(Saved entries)
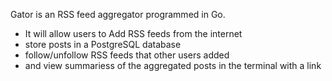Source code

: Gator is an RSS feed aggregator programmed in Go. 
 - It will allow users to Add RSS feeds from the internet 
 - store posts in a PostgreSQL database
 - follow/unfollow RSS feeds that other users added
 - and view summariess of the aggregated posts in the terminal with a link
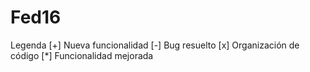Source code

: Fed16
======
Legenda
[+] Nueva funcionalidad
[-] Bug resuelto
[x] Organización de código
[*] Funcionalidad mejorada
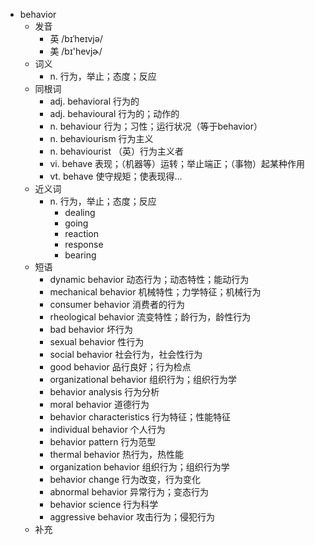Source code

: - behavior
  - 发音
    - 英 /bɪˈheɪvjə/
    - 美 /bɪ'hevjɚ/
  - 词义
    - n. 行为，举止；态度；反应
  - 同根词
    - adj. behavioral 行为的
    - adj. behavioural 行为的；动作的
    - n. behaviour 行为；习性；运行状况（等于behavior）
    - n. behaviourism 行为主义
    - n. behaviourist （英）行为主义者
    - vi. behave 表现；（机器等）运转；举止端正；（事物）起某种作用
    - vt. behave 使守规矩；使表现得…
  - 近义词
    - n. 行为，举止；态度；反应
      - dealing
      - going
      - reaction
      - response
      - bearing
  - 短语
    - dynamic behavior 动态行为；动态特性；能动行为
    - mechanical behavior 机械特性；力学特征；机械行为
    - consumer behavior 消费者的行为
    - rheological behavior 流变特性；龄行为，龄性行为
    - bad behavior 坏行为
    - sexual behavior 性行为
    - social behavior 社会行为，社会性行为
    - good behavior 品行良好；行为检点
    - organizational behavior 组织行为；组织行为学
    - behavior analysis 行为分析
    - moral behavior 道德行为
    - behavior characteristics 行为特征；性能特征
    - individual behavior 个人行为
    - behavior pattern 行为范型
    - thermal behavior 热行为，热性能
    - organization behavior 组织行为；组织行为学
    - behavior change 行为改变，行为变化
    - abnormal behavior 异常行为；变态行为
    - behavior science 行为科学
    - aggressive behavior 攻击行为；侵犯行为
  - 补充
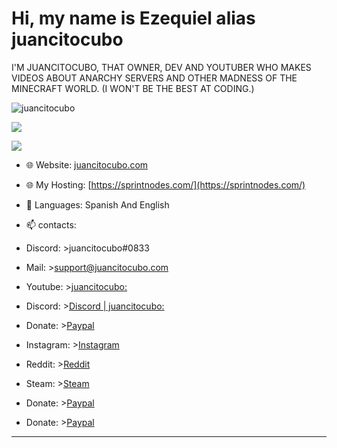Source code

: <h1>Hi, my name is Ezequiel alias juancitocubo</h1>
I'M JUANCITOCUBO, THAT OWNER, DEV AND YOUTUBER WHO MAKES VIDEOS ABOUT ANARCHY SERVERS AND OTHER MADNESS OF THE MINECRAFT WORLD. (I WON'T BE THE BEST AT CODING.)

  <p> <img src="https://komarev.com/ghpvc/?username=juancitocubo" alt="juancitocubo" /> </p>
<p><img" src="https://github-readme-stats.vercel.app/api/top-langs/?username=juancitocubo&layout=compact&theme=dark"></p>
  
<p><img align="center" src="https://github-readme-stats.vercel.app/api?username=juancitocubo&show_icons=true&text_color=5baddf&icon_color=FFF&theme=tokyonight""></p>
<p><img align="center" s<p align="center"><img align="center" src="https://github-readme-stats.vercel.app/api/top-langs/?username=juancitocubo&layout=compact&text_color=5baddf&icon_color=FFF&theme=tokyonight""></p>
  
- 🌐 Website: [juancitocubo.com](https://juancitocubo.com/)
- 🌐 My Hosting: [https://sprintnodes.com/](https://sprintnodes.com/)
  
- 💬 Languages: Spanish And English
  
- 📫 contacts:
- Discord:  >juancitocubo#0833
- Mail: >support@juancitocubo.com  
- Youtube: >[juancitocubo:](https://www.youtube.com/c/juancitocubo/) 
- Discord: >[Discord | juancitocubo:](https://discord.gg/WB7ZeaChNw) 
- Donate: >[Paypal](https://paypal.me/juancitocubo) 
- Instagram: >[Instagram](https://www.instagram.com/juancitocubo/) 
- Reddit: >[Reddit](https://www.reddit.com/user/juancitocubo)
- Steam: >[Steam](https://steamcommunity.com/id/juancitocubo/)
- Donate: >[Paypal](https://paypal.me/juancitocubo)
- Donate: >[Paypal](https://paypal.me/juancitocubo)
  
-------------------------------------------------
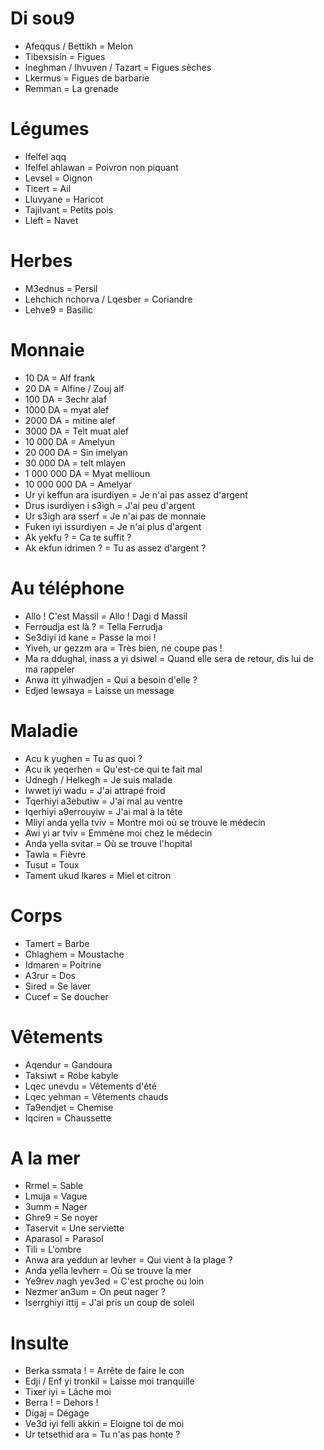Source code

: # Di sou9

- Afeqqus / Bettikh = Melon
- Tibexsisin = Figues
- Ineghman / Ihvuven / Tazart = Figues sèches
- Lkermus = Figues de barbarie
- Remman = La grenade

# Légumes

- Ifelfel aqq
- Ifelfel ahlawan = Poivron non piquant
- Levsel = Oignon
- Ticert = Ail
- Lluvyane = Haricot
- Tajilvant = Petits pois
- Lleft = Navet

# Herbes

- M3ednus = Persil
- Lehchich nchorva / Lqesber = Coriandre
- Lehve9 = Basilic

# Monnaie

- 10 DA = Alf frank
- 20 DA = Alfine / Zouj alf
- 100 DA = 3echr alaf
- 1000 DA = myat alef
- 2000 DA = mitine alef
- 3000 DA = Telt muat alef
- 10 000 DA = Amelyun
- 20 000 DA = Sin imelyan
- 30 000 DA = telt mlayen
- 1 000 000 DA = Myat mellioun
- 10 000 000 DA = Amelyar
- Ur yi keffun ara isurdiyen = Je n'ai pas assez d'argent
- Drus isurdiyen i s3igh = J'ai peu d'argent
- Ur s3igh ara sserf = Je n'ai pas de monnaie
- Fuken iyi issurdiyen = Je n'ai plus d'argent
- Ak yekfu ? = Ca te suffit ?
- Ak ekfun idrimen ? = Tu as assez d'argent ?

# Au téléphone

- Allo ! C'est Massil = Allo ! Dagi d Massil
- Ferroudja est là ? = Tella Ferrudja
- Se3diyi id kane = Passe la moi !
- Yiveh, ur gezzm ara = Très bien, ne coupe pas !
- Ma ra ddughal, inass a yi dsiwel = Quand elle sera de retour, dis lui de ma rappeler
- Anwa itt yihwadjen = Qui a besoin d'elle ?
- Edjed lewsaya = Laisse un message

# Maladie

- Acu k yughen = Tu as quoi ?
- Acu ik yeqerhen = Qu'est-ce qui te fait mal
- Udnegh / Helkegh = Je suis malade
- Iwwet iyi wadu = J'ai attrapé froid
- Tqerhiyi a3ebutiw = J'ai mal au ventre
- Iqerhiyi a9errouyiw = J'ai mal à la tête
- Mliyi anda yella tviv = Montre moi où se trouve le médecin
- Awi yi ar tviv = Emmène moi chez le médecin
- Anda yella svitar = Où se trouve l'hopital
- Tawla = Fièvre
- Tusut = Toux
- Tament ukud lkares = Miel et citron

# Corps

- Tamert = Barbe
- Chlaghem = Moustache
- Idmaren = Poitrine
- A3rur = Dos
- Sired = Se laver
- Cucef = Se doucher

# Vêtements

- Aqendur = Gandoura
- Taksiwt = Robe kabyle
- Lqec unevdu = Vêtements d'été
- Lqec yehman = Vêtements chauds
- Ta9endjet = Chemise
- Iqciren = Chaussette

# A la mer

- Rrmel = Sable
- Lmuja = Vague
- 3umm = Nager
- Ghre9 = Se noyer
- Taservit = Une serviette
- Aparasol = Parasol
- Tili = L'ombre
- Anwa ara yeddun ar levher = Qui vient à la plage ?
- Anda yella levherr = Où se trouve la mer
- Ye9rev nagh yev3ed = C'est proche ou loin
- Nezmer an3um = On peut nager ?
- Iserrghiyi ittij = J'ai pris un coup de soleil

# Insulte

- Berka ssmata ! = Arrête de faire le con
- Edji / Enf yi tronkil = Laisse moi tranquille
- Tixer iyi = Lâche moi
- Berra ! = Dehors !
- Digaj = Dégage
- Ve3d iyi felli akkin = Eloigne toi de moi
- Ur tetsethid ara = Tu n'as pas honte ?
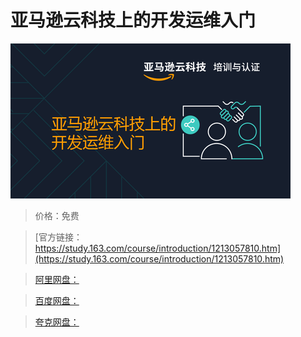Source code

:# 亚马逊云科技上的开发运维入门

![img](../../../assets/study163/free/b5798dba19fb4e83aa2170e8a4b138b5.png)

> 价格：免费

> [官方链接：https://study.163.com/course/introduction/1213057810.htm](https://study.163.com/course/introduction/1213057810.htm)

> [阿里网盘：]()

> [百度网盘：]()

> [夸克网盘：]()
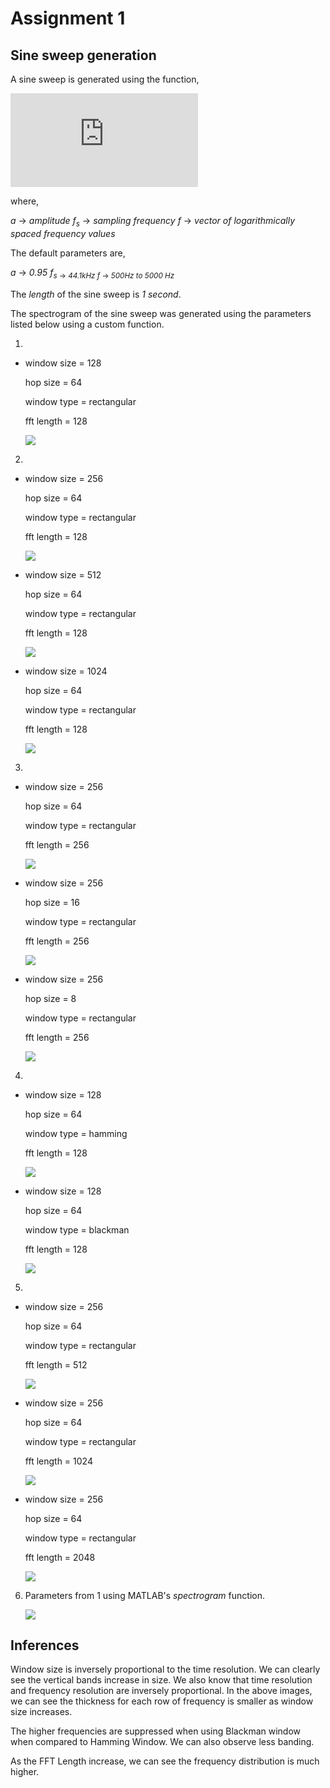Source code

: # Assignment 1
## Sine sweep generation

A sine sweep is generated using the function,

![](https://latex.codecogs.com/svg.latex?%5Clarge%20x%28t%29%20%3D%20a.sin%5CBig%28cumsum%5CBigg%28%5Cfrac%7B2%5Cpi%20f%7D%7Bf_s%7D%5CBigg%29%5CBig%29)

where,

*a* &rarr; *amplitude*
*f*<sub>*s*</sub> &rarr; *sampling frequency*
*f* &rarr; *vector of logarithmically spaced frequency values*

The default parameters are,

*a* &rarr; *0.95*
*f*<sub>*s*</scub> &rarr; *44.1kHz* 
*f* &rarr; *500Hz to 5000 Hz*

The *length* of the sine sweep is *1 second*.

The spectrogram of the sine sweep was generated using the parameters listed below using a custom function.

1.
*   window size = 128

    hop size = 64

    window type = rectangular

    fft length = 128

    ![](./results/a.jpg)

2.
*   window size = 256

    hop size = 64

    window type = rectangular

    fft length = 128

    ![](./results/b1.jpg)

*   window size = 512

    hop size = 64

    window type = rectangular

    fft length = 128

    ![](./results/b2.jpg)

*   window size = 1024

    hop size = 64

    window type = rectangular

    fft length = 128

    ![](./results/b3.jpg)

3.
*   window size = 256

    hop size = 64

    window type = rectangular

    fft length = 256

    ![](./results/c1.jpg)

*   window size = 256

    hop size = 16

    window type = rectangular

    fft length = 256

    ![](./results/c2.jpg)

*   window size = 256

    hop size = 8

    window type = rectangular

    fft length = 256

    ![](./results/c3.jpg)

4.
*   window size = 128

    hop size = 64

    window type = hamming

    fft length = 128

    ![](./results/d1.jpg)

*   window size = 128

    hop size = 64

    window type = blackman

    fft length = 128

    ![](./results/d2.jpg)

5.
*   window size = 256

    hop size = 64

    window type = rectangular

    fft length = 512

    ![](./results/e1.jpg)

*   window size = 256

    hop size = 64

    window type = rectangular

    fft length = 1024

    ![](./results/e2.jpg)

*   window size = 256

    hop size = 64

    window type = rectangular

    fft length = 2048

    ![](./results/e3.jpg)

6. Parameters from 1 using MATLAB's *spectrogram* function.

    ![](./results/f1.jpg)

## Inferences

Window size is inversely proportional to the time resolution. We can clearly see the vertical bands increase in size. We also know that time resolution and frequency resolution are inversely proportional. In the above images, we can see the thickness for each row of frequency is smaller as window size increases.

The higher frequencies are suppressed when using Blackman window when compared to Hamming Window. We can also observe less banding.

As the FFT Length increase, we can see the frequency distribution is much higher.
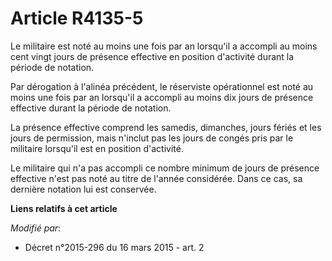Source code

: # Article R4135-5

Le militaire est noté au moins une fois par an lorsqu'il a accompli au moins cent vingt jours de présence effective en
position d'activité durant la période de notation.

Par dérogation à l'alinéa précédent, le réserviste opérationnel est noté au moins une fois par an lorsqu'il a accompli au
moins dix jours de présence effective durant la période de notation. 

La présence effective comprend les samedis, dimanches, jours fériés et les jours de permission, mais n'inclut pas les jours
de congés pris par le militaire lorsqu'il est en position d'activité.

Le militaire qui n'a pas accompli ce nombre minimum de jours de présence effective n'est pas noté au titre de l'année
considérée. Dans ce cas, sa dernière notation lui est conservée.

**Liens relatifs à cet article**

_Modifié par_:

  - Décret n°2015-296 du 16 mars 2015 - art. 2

▶ Directions
Lines from the entries that contain the string "posts" must be found and copied.

▶ Response to the task
 - store posts in a PostgreSQL database
 - and view summariess of the aggregated posts in the terminal with a link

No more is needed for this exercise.